[Material for this exercise]

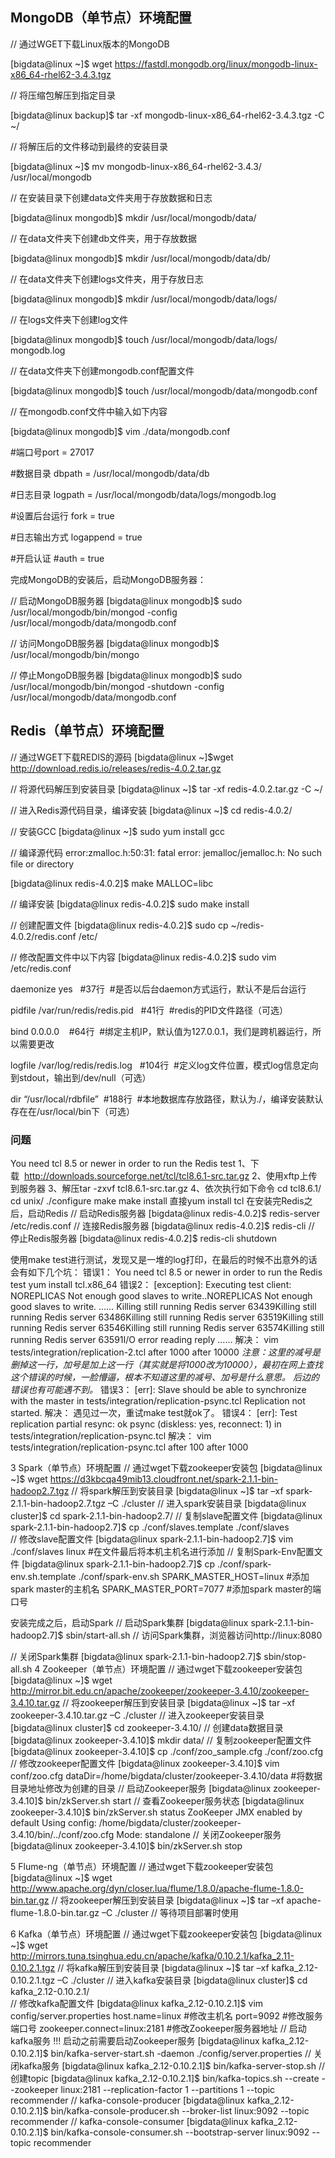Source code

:## MongoDB（单节点）环境配置

// 通过WGET下载Linux版本的MongoDB

[bigdata@linux ~]$ wget https://fastdl.mongodb.org/linux/mongodb-linux-x86_64-rhel62-3.4.3.tgz

// 将压缩包解压到指定目录

[bigdata@linux backup]$ tar -xf mongodb-linux-x86_64-rhel62-3.4.3.tgz -C ~/

// 将解压后的文件移动到最终的安装目录

[bigdata@linux ~]$ mv mongodb-linux-x86_64-rhel62-3.4.3/ /usr/local/mongodb

// 在安装目录下创建data文件夹用于存放数据和日志

[bigdata@linux mongodb]$ mkdir /usr/local/mongodb/data/

// 在data文件夹下创建db文件夹，用于存放数据

[bigdata@linux mongodb]$ mkdir /usr/local/mongodb/data/db/

// 在data文件夹下创建logs文件夹，用于存放日志

[bigdata@linux mongodb]$ mkdir /usr/local/mongodb/data/logs/

// 在logs文件夹下创建log文件

[bigdata@linux mongodb]$ touch /usr/local/mongodb/data/logs/ mongodb.log

// 在data文件夹下创建mongodb.conf配置文件

[bigdata@linux mongodb]$ touch /usr/local/mongodb/data/mongodb.conf

// 在mongodb.conf文件中输入如下内容

[bigdata@linux mongodb]$ vim ./data/mongodb.conf

#端口号port = 27017

#数据目录
dbpath = /usr/local/mongodb/data/db

#日志目录
logpath = /usr/local/mongodb/data/logs/mongodb.log

#设置后台运行
fork = true

#日志输出方式
logappend = true

#开启认证
#auth = true

完成MongoDB的安装后，启动MongoDB服务器：

// 启动MongoDB服务器
[bigdata@linux mongodb]$ sudo /usr/local/mongodb/bin/mongod -config /usr/local/mongodb/data/mongodb.conf

// 访问MongoDB服务器
[bigdata@linux mongodb]$ /usr/local/mongodb/bin/mongo

// 停止MongoDB服务器
[bigdata@linux mongodb]$ sudo /usr/local/mongodb/bin/mongod -shutdown -config /usr/local/mongodb/data/mongodb.conf


## Redis（单节点）环境配置
// 通过WGET下载REDIS的源码
[bigdata@linux ~]$wget http://download.redis.io/releases/redis-4.0.2.tar.gz 

// 将源代码解压到安装目录
[bigdata@linux ~]$ tar -xf redis-4.0.2.tar.gz -C ~/

// 进入Redis源代码目录，编译安装
[bigdata@linux ~]$ cd redis-4.0.2/

// 安装GCC
[bigdata@linux ~]$ sudo yum install gcc

// 编译源代码
error:zmalloc.h:50:31: fatal error: jemalloc/jemalloc.h: No such file or directory

[bigdata@linux redis-4.0.2]$ make MALLOC=libc

// 编译安装
[bigdata@linux redis-4.0.2]$ sudo make install

// 创建配置文件
[bigdata@linux redis-4.0.2]$ sudo cp ~/redis-4.0.2/redis.conf /etc/ 

// 修改配置文件中以下内容
[bigdata@linux redis-4.0.2]$ sudo vim /etc/redis.conf

daemonize yes   #37行  #是否以后台daemon方式运行，默认不是后台运行

pidfile /var/run/redis/redis.pid   #41行  #redis的PID文件路径（可选）

bind 0.0.0.0    #64行  #绑定主机IP，默认值为127.0.0.1，我们是跨机器运行，所以需要更改

logfile /var/log/redis/redis.log   #104行  #定义log文件位置，模式log信息定向到stdout，输出到/dev/null（可选）

dir “/usr/local/rdbfile”  #188行  #本地数据库存放路径，默认为./，编译安装默认存在在/usr/local/bin下（可选）
### 问题

You need tcl 8.5 or newer in order to run the Redis test
1、下载  http://downloads.sourceforge.net/tcl/tcl8.6.1-src.tar.gz
2、使用xftp上传到服务器
3、解压tar -zxvf tcl8.6.1-src.tar.gz
4、依次执行如下命令
cd tcl8.6.1/
cd unix/
./configure
make
make install
直接yum install tcl
在安装完Redis之后，启动Redis
// 启动Redis服务器
[bigdata@linux redis-4.0.2]$ redis-server /etc/redis.conf
// 连接Redis服务器
[bigdata@linux redis-4.0.2]$ redis-cli
// 停止Redis服务器
[bigdata@linux redis-4.0.2]$ redis-cli shutdown

使用make test进行测试，发现又是一堆的log打印，在最后的时候不出意外的话会有如下几个坑：
错误1：
You need tcl 8.5 or newer in order to run the Redis test
yum install tcl.x86_64
错误2：
[exception]: Executing test client: NOREPLICAS Not enough good slaves to write..NOREPLICAS Not enough good slaves to write.
……
Killing still running Redis server 63439Killing still running Redis server 63486Killing still running Redis server 63519Killing still running Redis server 63546Killing still running Redis server 63574Killing still running Redis server 63591I/O error reading reply
……
解决：
vim tests/integration/replication-2.tcl
after 1000
after 10000
*注意：这里的减号是删掉这一行，加号是加上这一行（其实就是将1000改为10000），最初在网上查找这个错误的时候，一脸懵逼，根本不知道这里的减号、加号是什么意思。
后边的错误也有可能遇不到。*
错误3：
[err]: Slave should be able to synchronize with the master in tests/integration/replication-psync.tcl
Replication not started.
解决：
遇见过一次，重试make test就ok了。
错误4：
[err]: Test replication partial resync: ok psync (diskless: yes, reconnect: 1) in tests/integration/replication-psync.tcl
解决：
vim tests/integration/replication-psync.tcl
after 100
after 1000

3 Spark（单节点）环境配置
// 通过wget下载zookeeper安装包
[bigdata@linux ~]$ wget https://d3kbcqa49mib13.cloudfront.net/spark-2.1.1-bin-hadoop2.7.tgz 
// 将spark解压到安装目录
[bigdata@linux ~]$ tar –xf spark-2.1.1-bin-hadoop2.7.tgz –C ./cluster
// 进入spark安装目录
[bigdata@linux cluster]$ cd spark-2.1.1-bin-hadoop2.7/
// 复制slave配置文件
[bigdata@linux spark-2.1.1-bin-hadoop2.7]$ cp ./conf/slaves.template ./conf/slaves    
// 修改slave配置文件
[bigdata@linux spark-2.1.1-bin-hadoop2.7]$ vim ./conf/slaves
linux  #在文件最后将本机主机名进行添加
// 复制Spark-Env配置文件
[bigdata@linux spark-2.1.1-bin-hadoop2.7]$ cp ./conf/spark-env.sh.template ./conf/spark-env.sh 
SPARK_MASTER_HOST=linux       #添加spark master的主机名
SPARK_MASTER_PORT=7077        #添加spark master的端口号

安装完成之后，启动Spark
// 启动Spark集群
[bigdata@linux spark-2.1.1-bin-hadoop2.7]$ sbin/start-all.sh
// 访问Spark集群，浏览器访问http://linux:8080

// 关闭Spark集群
[bigdata@linux spark-2.1.1-bin-hadoop2.7]$ sbin/stop-all.sh
4 Zookeeper（单节点）环境配置
// 通过wget下载zookeeper安装包
[bigdata@linux ~]$ wget http://mirror.bit.edu.cn/apache/zookeeper/zookeeper-3.4.10/zookeeper-3.4.10.tar.gz 
// 将zookeeper解压到安装目录
[bigdata@linux ~]$ tar –xf zookeeper-3.4.10.tar.gz –C ./cluster
// 进入zookeeper安装目录
[bigdata@linux cluster]$ cd zookeeper-3.4.10/
// 创建data数据目录
[bigdata@linux zookeeper-3.4.10]$ mkdir data/
// 复制zookeeper配置文件
[bigdata@linux zookeeper-3.4.10]$ cp ./conf/zoo_sample.cfg ./conf/zoo.cfg   
// 修改zookeeper配置文件
[bigdata@linux zookeeper-3.4.10]$ vim conf/zoo.cfg
dataDir=/home/bigdata/cluster/zookeeper-3.4.10/data  #将数据目录地址修改为创建的目录
// 启动Zookeeper服务
[bigdata@linux zookeeper-3.4.10]$ bin/zkServer.sh start
// 查看Zookeeper服务状态
[bigdata@linux zookeeper-3.4.10]$ bin/zkServer.sh status
ZooKeeper JMX enabled by default
Using config: /home/bigdata/cluster/zookeeper-3.4.10/bin/../conf/zoo.cfg
Mode: standalone
// 关闭Zookeeper服务
[bigdata@linux zookeeper-3.4.10]$ bin/zkServer.sh stop

5 Flume-ng（单节点）环境配置
// 通过wget下载zookeeper安装包
[bigdata@linux ~]$ wget http://www.apache.org/dyn/closer.lua/flume/1.8.0/apache-flume-1.8.0-bin.tar.gz
// 将zookeeper解压到安装目录
[bigdata@linux ~]$ tar –xf apache-flume-1.8.0-bin.tar.gz –C ./cluster
// 等待项目部署时使用


6 Kafka（单节点）环境配置
// 通过wget下载zookeeper安装包
[bigdata@linux ~]$ wget http://mirrors.tuna.tsinghua.edu.cn/apache/kafka/0.10.2.1/kafka_2.11-0.10.2.1.tgz 
// 将kafka解压到安装目录
[bigdata@linux ~]$ tar –xf kafka_2.12-0.10.2.1.tgz –C ./cluster
// 进入kafka安装目录
[bigdata@linux cluster]$ cd kafka_2.12-0.10.2.1/   
// 修改kafka配置文件
[bigdata@linux kafka_2.12-0.10.2.1]$ vim config/server.properties
host.name=linux                  #修改主机名
port=9092                         #修改服务端口号
zookeeper.connect=linux:2181     #修改Zookeeper服务器地址
// 启动kafka服务 !!! 启动之前需要启动Zookeeper服务
[bigdata@linux kafka_2.12-0.10.2.1]$ bin/kafka-server-start.sh -daemon ./config/server.properties
// 关闭kafka服务
[bigdata@linux kafka_2.12-0.10.2.1]$ bin/kafka-server-stop.sh
// 创建topic
[bigdata@linux kafka_2.12-0.10.2.1]$ bin/kafka-topics.sh --create --zookeeper linux:2181 --replication-factor 1 --partitions 1 --topic recommender
// kafka-console-producer
[bigdata@linux kafka_2.12-0.10.2.1]$ bin/kafka-console-producer.sh --broker-list linux:9092 --topic recommender
// kafka-console-consumer
[bigdata@linux kafka_2.12-0.10.2.1]$ bin/kafka-console-consumer.sh --bootstrap-server linux:9092 --topic recommender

[/Material for this exercise]

● Action item:
Where does "producer" appear in the records above? Copy every line that has it.

● Answer area:
// kafka-console-producer
[bigdata@linux kafka_2.12-0.10.2.1]$ bin/kafka-console-producer.sh --broker-list linux:9092 --topic recommender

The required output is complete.